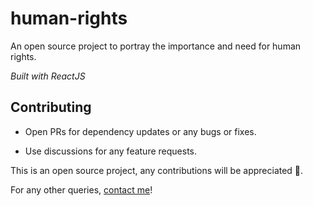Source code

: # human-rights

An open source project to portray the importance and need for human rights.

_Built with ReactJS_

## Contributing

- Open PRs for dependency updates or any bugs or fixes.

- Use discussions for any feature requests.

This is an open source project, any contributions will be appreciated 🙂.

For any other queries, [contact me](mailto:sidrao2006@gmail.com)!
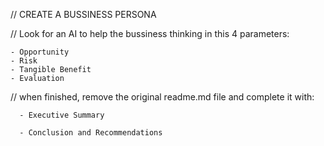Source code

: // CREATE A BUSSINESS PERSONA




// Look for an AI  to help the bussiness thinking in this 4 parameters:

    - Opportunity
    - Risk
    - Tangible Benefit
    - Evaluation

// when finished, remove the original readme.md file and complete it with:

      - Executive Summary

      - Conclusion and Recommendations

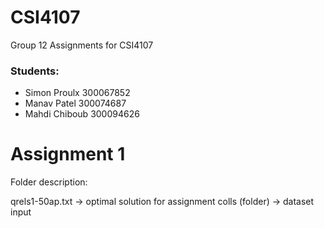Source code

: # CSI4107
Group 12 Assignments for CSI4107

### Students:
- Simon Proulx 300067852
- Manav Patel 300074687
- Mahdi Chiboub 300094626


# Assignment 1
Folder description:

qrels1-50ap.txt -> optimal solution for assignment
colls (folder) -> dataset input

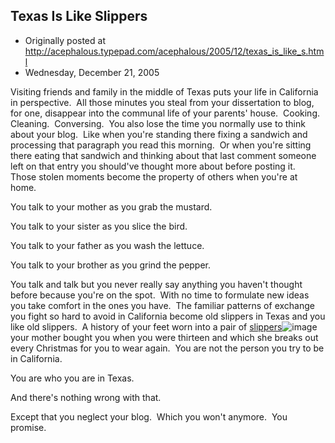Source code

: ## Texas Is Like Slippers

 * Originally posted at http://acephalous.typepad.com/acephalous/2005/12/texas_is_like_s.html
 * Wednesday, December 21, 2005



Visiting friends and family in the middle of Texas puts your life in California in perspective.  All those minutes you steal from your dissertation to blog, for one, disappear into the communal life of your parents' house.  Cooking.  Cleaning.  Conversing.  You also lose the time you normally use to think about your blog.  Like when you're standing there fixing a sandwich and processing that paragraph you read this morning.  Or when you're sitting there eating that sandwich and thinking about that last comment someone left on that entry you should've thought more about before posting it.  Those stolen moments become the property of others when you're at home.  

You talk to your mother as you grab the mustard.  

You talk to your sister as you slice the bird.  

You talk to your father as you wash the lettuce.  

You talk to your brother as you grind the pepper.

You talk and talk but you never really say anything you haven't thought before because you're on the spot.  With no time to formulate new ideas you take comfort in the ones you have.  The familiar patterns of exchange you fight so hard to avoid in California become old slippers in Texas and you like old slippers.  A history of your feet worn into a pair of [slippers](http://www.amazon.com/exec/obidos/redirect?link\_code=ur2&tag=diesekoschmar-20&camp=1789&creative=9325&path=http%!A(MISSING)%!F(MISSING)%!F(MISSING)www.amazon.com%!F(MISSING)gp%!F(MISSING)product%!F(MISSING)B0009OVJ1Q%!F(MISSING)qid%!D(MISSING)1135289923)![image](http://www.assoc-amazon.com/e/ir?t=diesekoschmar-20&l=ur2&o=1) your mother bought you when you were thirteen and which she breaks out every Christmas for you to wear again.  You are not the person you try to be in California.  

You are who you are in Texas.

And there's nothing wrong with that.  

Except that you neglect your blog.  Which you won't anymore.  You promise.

──────────────────────────────

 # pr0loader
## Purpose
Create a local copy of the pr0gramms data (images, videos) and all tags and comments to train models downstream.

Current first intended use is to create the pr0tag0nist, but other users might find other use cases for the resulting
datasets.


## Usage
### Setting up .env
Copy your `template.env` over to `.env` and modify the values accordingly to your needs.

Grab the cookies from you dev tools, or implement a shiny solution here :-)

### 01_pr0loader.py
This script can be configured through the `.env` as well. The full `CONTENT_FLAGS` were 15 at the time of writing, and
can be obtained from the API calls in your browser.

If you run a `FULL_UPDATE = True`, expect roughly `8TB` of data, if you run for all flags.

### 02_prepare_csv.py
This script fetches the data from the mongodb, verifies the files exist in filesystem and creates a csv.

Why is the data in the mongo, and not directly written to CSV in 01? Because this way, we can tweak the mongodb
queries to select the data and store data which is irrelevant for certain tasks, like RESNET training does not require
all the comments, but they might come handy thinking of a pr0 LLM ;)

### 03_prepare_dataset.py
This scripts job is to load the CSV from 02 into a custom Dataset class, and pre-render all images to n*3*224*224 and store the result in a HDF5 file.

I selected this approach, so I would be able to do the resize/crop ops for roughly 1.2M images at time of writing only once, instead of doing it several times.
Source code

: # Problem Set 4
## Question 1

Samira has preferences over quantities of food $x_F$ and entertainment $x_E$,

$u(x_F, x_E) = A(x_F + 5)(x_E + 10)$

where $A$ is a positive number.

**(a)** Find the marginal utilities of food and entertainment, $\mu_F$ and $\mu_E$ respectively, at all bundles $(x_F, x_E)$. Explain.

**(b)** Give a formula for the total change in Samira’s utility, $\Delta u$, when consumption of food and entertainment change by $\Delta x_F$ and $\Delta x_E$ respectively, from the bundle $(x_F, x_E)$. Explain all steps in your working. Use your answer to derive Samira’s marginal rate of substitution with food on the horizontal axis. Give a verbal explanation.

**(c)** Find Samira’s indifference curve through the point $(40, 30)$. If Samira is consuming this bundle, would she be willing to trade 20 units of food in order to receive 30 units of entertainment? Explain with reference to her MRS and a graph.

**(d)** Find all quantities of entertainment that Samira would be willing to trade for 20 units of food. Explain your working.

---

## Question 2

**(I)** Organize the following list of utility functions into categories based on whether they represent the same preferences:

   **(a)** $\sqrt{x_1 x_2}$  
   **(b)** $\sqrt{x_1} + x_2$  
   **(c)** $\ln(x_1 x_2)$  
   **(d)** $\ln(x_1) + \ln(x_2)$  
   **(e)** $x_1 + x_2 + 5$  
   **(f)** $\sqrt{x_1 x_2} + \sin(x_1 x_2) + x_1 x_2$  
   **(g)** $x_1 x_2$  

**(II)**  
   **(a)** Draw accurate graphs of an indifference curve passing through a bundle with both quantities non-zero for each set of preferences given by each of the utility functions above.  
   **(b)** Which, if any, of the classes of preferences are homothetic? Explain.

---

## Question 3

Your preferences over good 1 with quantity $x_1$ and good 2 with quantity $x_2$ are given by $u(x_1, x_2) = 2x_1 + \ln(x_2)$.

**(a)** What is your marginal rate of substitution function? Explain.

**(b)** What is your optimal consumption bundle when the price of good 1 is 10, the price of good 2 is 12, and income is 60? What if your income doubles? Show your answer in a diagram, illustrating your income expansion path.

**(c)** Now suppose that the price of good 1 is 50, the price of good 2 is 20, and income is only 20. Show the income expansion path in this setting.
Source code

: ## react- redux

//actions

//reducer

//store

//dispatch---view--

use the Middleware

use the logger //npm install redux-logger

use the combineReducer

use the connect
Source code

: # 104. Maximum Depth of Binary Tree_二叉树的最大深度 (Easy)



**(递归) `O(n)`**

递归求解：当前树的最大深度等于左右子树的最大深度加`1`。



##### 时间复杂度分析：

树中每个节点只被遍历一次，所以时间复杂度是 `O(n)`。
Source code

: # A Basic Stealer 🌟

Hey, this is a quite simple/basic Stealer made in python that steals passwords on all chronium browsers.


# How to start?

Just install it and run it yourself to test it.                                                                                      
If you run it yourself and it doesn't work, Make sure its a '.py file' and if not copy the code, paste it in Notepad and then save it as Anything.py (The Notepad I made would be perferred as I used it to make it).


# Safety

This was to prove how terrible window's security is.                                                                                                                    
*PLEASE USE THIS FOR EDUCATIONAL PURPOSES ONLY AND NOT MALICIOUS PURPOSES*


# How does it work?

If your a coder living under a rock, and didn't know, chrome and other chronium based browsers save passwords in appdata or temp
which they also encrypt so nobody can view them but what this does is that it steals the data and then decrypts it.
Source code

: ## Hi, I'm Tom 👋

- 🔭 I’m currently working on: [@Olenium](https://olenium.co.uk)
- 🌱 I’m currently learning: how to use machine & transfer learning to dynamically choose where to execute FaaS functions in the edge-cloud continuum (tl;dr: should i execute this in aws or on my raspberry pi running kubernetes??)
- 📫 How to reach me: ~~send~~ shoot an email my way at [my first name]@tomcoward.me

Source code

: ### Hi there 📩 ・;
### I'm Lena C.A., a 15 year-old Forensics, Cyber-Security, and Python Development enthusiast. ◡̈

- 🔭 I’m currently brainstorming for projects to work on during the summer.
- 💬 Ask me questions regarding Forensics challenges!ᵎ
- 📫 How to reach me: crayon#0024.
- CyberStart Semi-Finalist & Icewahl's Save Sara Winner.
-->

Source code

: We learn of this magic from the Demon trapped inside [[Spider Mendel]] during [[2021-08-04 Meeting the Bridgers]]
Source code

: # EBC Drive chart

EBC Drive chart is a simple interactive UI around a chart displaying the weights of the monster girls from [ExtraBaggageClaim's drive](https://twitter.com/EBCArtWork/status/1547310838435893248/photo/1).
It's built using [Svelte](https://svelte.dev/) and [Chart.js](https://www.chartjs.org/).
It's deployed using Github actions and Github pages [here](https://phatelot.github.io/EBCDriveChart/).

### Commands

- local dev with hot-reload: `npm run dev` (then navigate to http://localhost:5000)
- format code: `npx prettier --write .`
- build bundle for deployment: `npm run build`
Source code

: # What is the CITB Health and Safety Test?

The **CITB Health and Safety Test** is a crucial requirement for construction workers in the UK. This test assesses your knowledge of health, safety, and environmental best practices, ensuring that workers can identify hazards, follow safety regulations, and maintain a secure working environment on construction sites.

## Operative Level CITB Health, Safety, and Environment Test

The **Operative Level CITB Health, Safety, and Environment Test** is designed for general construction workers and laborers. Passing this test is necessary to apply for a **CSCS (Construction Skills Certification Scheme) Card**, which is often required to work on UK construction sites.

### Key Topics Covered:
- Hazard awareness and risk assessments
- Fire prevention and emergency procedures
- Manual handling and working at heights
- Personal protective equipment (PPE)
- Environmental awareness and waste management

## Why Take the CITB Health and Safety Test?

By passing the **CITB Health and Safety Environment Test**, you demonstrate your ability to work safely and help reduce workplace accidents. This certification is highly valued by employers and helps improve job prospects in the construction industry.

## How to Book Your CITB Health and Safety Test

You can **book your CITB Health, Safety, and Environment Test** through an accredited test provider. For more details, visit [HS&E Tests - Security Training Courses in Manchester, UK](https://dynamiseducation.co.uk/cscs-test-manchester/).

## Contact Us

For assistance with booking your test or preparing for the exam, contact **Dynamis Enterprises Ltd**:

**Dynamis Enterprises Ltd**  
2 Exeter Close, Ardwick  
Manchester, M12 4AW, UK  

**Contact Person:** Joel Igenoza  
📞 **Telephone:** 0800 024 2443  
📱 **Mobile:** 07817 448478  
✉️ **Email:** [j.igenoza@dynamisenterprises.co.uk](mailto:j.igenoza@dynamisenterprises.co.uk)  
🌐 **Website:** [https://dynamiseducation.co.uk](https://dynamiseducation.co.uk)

──────────────────────────────

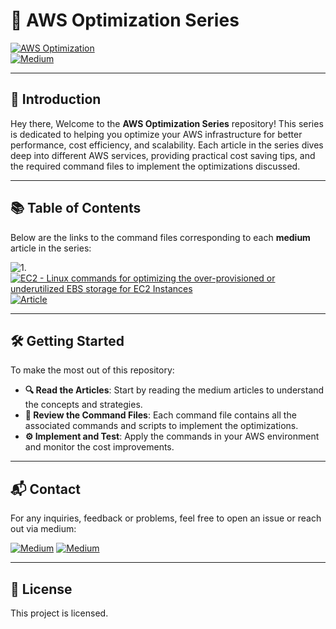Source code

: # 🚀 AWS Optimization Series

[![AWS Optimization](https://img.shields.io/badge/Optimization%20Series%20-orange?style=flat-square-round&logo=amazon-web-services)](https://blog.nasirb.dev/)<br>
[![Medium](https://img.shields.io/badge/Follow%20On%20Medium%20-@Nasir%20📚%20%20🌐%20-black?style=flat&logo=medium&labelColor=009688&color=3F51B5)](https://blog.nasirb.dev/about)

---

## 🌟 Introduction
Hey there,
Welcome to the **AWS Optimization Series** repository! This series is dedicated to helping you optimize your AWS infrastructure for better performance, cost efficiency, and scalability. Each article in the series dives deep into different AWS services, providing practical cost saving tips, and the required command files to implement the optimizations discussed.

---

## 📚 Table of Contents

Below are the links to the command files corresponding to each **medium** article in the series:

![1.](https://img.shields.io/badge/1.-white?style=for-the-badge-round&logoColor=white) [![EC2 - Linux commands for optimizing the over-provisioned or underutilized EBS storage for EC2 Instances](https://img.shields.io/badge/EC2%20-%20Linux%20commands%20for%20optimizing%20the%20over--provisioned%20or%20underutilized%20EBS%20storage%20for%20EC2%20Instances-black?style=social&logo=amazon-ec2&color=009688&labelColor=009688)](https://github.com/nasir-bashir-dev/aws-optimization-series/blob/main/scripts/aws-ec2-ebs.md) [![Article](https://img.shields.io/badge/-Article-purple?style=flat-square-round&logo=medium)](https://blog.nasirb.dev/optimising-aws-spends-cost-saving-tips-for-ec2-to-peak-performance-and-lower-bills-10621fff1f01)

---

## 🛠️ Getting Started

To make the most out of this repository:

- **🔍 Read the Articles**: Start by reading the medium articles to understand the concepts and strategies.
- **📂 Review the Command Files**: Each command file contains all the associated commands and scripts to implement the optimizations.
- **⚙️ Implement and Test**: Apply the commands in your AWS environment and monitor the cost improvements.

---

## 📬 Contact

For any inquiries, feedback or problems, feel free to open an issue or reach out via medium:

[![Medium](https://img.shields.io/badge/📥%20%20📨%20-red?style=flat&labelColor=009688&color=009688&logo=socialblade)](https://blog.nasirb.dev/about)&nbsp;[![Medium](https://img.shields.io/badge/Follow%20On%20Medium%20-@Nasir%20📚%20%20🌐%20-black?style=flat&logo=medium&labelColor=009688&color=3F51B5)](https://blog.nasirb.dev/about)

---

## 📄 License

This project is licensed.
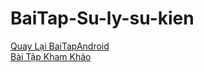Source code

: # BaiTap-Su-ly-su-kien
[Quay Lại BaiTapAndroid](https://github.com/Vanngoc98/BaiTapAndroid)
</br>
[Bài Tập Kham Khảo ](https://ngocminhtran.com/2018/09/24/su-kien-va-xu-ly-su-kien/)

──────────────────────────────

Filter the records above and return every line that holds the word "Explain".

Your response:
**(a)** Find the marginal utilities of food and entertainment, $\mu_F$ and $\mu_E$ respectively, at all bundles $(x_F, x_E)$. Explain.
**(b)** Give a formula for the total change in Samira’s utility, $\Delta u$, when consumption of food and entertainment change by $\Delta x_F$ and $\Delta x_E$ respectively, from the bundle $(x_F, x_E)$. Explain all steps in your working. Use your answer to derive Samira’s marginal rate of substitution with food on the horizontal axis. Give a verbal explanation.
**(c)** Find Samira’s indifference curve through the point $(40, 30)$. If Samira is consuming this bundle, would she be willing to trade 20 units of food in order to receive 30 units of entertainment? Explain with reference to her MRS and a graph.
**(d)** Find all quantities of entertainment that Samira would be willing to trade for 20 units of food. Explain your working.
   **(b)** Which, if any, of the classes of preferences are homothetic? Explain.
**(a)** What is your marginal rate of substitution function? Explain.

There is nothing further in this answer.